Exercise directions: Looking at the data below, count the lines that contain the string "form". Write only the total.

------------------------------

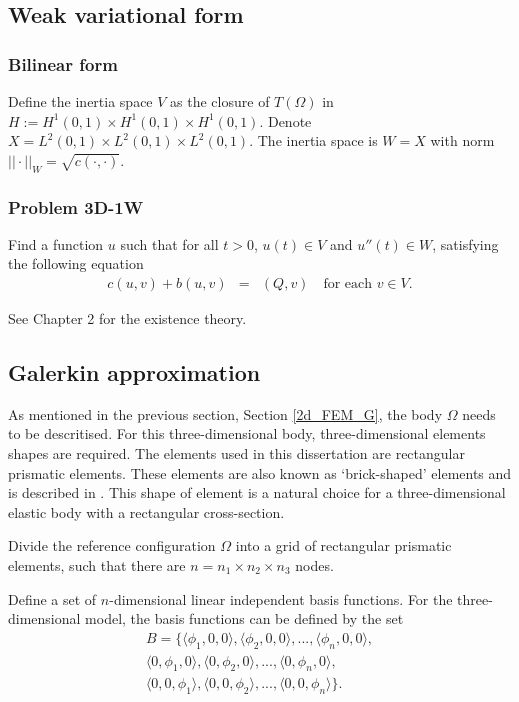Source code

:\documentclass[../../main.tex]{subfiles}
\begin{document}
\subsection{Weak variational form}

\subsubsection{Bilinear form}
Define the inertia space $V$ as the closure of $T(\Omega)$ in $H := H^1(0,1)\times H^1(0,1)\times H^1(0,1)$. Denote $X = L^2(0,1)\times L^2(0,1)\times L^2(0,1)$. The inertia space is $W  = X$ with norm $||\cdot||_W = \sqrt{c(\cdot,\cdot)}$.

\subsubsection{Problem 3D-1W}
Find a function $u$ such that for all $t>0$, $u(t) \in V$ and $u''(t) \in W$, satisfying the following equation
\begin{eqnarray}
	c(u,v) + b(u,v) & = & (Q,v) \ \ \ \textrm{ for each } v \in V.
\end{eqnarray}

See Chapter 2 for the existence theory.

\subsection{Galerkin approximation}
As mentioned in the previous section, Section \ref{2d_FEM_G}, the body $\Omega$ needs to be descritised. For this three-dimensional body, three-dimensional elements shapes are required. The elements used in this dissertation are rectangular prismatic elements. These elements are also known as `brick-shaped' elements and is described in \cite{Wu06}. This shape of element is a natural choice for a three-dimensional elastic body with a rectangular cross-section.

Divide the reference configuration $\Omega$ into a grid of rectangular prismatic elements, such that there are $n = n_1 \times n_2 \times n_3$ nodes.

Define a set of $n$-dimensional linear independent basis functions. For the three-dimensional model, the basis functions can be defined by the set
\begin{eqnarray*}
 B = \{\langle\phi_1, 0 , 0\rangle, \langle\phi_2, 0, 0\rangle,...,\langle\phi_{n}, 0, 0 \rangle,\\
	\langle 0,\phi_1 ,0 \rangle,\langle 0 ,\phi_2,0\rangle,...,\langle 0,\phi_{n},0\rangle,\\
	\langle 0,0,\phi_1 \rangle,\langle 0,0,\phi_2\rangle,...,\langle 0,0,\phi_{n}\rangle \}.
\end{eqnarray*}
\end{document}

------------------------------

Answer section: 2